Rendered images with source text
= = = =

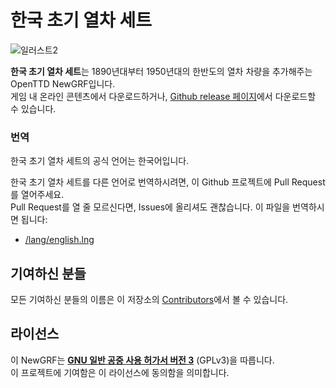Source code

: # 한국 초기 열차 세트
![일러스트2](https://github.com/SerpensNebula/Korean-Early-Train-Set/assets/75788864/4c469c5d-c1da-47aa-8e44-1e227bd79252)

**한국 초기 열차 세트**는 1890년대부터 1950년대의 한반도의 열차 차량을 추가해주는 OpenTTD NewGRF입니다.  
게임 내 온라인 콘텐츠에서 다운로드하거나, [Github release 페이지](https://github.com/SerpensNebula/Korean-Early-Train-Set/releases)에서 다운로드할 수 있습니다.

### 번역
한국 초기 열차 세트의 공식 언어는 한국어입니다.  

한국 초기 열차 세트를 다른 언어로 번역하시려면, 이 Github 프로젝트에 Pull Request를 열어주세요.  
Pull Request를 열 줄 모르신다면, Issues에 올리셔도 괜찮습니다.
이 파일을 번역하시면 됩니다:
- [/lang/english.lng](https://github.com/CoconutKR/Korean-Early-Train-Set/blob/main/lang/english.lng)

## 기여하신 분들
모든 기여하신 분들의 이름은 이 저장소의 [Contributors](https://github.com/SerpensNebula/Korean-Early-Train-Set/blob/main/contributors.md)에서 볼 수 있습니다.

## 라이선스
이 NewGRF는 **[GNU 일반 공중 사용 허가서 버전 3](https://www.gnu.org/licenses/gpl-3.0.html#top)** (GPLv3)을 따릅니다.  
이 프로젝트에 기여함은 이 라이선스에 동의함을 의미합니다.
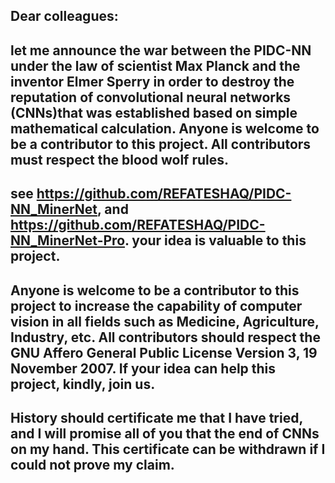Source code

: ## Dear colleagues:

 ## let me announce the war between the PIDC-NN under the law of scientist Max Planck and the inventor Elmer Sperry in order to destroy the reputation of convolutional neural networks  (CNNs)that was established based on simple mathematical calculation. Anyone is welcome to be a contributor to this project. All contributors must respect the blood wolf rules. 

## see https://github.com/REFATESHAQ/PIDC-NN_MinerNet, and https://github.com/REFATESHAQ/PIDC-NN_MinerNet-Pro. your idea is valuable to this project. 


## Anyone is welcome to be a contributor to this project to increase the capability of computer vision in all fields such as Medicine, Agriculture, Industry, etc. All contributors should respect the GNU Affero General Public License Version 3, 19 November 2007. If your idea can help this project, kindly, join us.

## History should certificate me that I have tried, and I will promise all of you that the end of CNNs on my hand. This certificate can be withdrawn if I could not prove my claim.

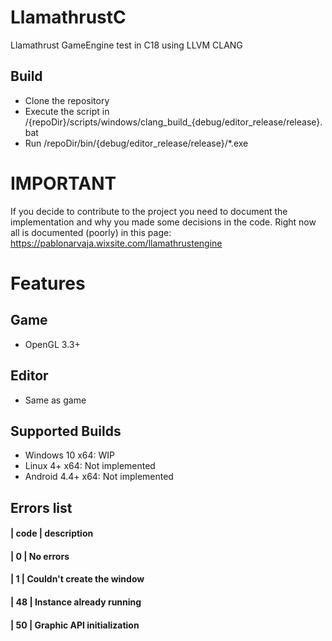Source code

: # LlamathrustC
Llamathrust GameEngine test in C18 using LLVM CLANG

## Build
- Clone the repository
- Execute the script in /{repoDir}/scripts/windows/clang_build_{debug/editor_release/release}.bat
- Run /repoDir/bin/{debug/editor_release/release}/*.exe

# IMPORTANT
If you decide to contribute to the project you need to document
the implementation and why you made some decisions in the code.
Right now all is documented (poorly) in this page:
https://pablonarvaja.wixsite.com/llamathrustengine

# Features
## Game
- OpenGL 3.3+

## Editor
- Same as game

## Supported Builds
- Windows 10 x64: WIP
- Linux 4+ x64: Not implemented
- Android 4.4+ x64: Not implemented

## Errors list
#### | code | description
#### | 0    | No errors
#### | 1    | Couldn't create the window
#### | 48   | Instance already running
#### | 50   | Graphic API initialization
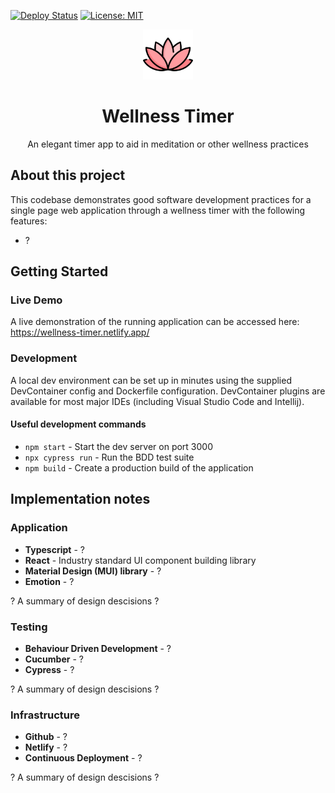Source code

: [![Deploy Status](https://api.netlify.com/api/v1/badges/12003f20-8161-4f15-957d-2bb7893625ee/deploy-status)](https://app.netlify.com/projects/wellness-timer/deploys) [![License: MIT](https://img.shields.io/badge/License-MIT-yellow.svg)](https://opensource.org/licenses/MIT)

<div align="center">
  <a href="https://github.com/othneildrew/Best-README-Template">
    <img src="src/images/lotus.png" alt="Logo" width="80" height="80">
  </a>

  <h1 align="center">Wellness Timer</h3>

  <p align="center">
    An elegant timer app to aid in meditation or other wellness practices
    <br />
  </p>
</div>

## About this project

This codebase demonstrates good software development practices for a single page web application through a wellness timer with the following features:

- ?

## Getting Started

### Live Demo

A live demonstration of the running application can be accessed here: https://wellness-timer.netlify.app/

### Development

A local dev environment can be set up in minutes using the supplied DevContainer config and Dockerfile configuration. DevContainer plugins are available for most major IDEs (including Visual Studio Code and Intellij).

#### Useful development commands

- `npm start` - Start the dev server on port 3000
- `npx cypress run` - Run the BDD test suite
- `npm build` - Create a production build of the application

## Implementation notes

### Application

- **Typescript** - ?
- **React** - Industry standard UI component building library
- **Material Design (MUI) library** - ?
- **Emotion** - ?

? A summary of design descisions ?

### Testing

- **Behaviour Driven Development** - ?
- **Cucumber** - ?
- **Cypress** - ?

? A summary of design descisions ?

### Infrastructure

- **Github** - ?
- **Netlify** - ?
- **Continuous Deployment** - ?

? A summary of design descisions ?
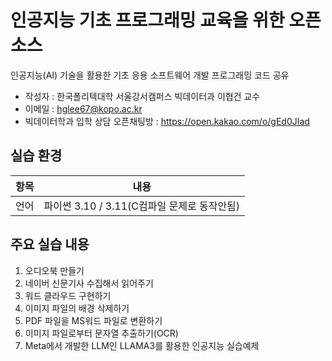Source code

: # 인공지능 기초 프로그래밍 교육을 위한 오픈소스

인공지능(AI) 기술을 활용한 기초 응용 소프트웨어 개발 프로그래밍 코드 공유

* 작성자 : 한국폴리텍대학 서울강서캠퍼스 빅데이터과 이협건 교수
* 이메일 : hglee67@kopo.ac.kr
* 빅데이터학과 입학 상담 오픈채팅방 : https://open.kakao.com/o/gEd0JIad

## 실습 환경

| 항목 | 내용                                    |
| -------             | -------------------------------------------- |
| 언어                | 파이썬 3.10  / 3.11(C컴파일 문제로 동작안됨)


## 주요 실습 내용
01. 오디오북 만들기
02. 네이버 신문기사 수집해서 읽어주기
03. 워드 클라우드 구현하기
04. 이미지 파일의 배경 삭제하기
05. PDF 파일을 MS워드 파일로 변환하기
06. 이미지 파일로부터 문자열 추출하기(OCR)
07. Meta에서 개발한 LLM인 LLAMA3를 활용한 인공지능 실습예제
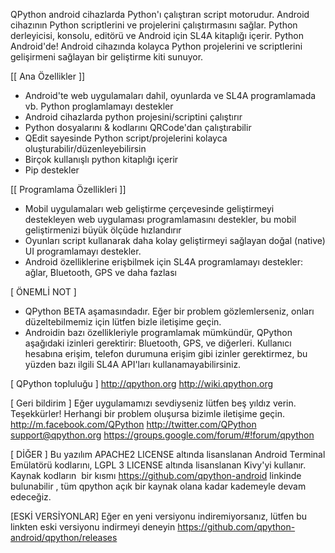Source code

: QPython android cihazlarda Python'ı çalıştıran script motorudur. Android cihazının Python scriptlerini ve projelerini çalıştırmasını sağlar. Python derleyicisi, konsolu, editörü ve Android için SL4A kitaplığı içerir. Python Android'de!
Android cihazında kolayca Python projelerini ve scriptlerini gelişirmeni sağlayan bir geliştirme kiti sunuyor.

[[ Ana Özellikler ]]
* Android'te web uygulamaları dahil, oyunlarda ve SL4A programlamada vb. Python proglamlamayı destekler
* Android cihazlarda python projesini/scriptini çalıştırır
* Python dosyalarını & kodlarını QRCode'dan çalıştırabilir 
* QEdit sayesinde Python script/projelerini kolayca oluşturabilir/düzenleyebilirsin 
* Birçok kullanışlı python kitaplığı içerir 
* Pip destekler

[[ Programlama Özellikleri ]]
* Mobil uygulamaları web geliştirme çerçevesinde geliştirmeyi destekleyen web uygulaması programlamasını destekler, bu mobil geliştirmenizi büyük ölçüde hızlandırır
* Oyunları script kullanarak daha kolay geliştirmeyi sağlayan doğal (native) UI programlamayı destekler.
* Android özelliklerine erişbilmek için SL4A programlamayı destekler: ağlar, Bluetooth, GPS ve daha fazlası


[ ÖNEMLİ NOT ] 
* QPython BETA aşamasındadır. Eğer bir problem gözlemlerseniz, onları düzeltebilmemiz için lütfen bizle iletişime geçin.
* Androidin bazı özellikleriyle programlamak mümkündür, QPython aşağıdaki izinleri gerektirir: Bluetooth, GPS, ve diğerleri. Kullanıcı hesabına erişim, telefon durumuna erişim gibi izinler gerektirmez, bu yüzden bazı ilgili SL4A API'ları kullanamayabilirsiniz. 

[ QPython topluluğu ]
http://qpython.org
http://wiki.qpython.org


[ Geri bildirim ]
Eğer uygulamamızı sevdiyseniz lütfen beş yıldız verin. Teşekkürler! 
Herhangi bir problem oluşursa bizimle iletişime geçin.
http://m.facebook.com/QPython
http://twitter.com/QPython
support@qpython.org
https://groups.google.com/forum/#!forum/qpython


[ DİĞER ]
Bu yazılım APACHE2 LICENSE altında lisanslanan Android Terminal Emülatörü kodlarını, LGPL 3 LICENSE altında lisanslanan Kivy'yi kullanır.
Kaynak kodların  bir kısmı https://github.com/qpython-android linkinde bulunabilir , tüm qpython açık bir kaynak olana kadar kademeyle devam edeceğiz.

[ESKİ VERSİYONLAR]
Eğer en yeni versiyonu indiremiyorsanız, lütfen bu linkten eski versiyonu indirmeyi deneyin https://github.com/qpython-android/qpython/releases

= = = =

**The problem**
With the line containing "Eğer uygulamamızı sevdiyseniz" as the first and the last line of the records as the final one, print exactly the lines in that span.

**Exercise output**
Eğer uygulamamızı sevdiyseniz lütfen beş yıldız verin. Teşekkürler! 
Herhangi bir problem oluşursa bizimle iletişime geçin.
http://m.facebook.com/QPython
http://twitter.com/QPython
support@qpython.org
https://groups.google.com/forum/#!forum/qpython


[ DİĞER ]
Bu yazılım APACHE2 LICENSE altında lisanslanan Android Terminal Emülatörü kodlarını, LGPL 3 LICENSE altında lisanslanan Kivy'yi kullanır.
Kaynak kodların  bir kısmı https://github.com/qpython-android linkinde bulunabilir , tüm qpython açık bir kaynak olana kadar kademeyle devam edeceğiz.

[ESKİ VERSİYONLAR]
Eğer en yeni versiyonu indiremiyorsanız, lütfen bu linkten eski versiyonu indirmeyi deneyin https://github.com/qpython-android/qpython/releases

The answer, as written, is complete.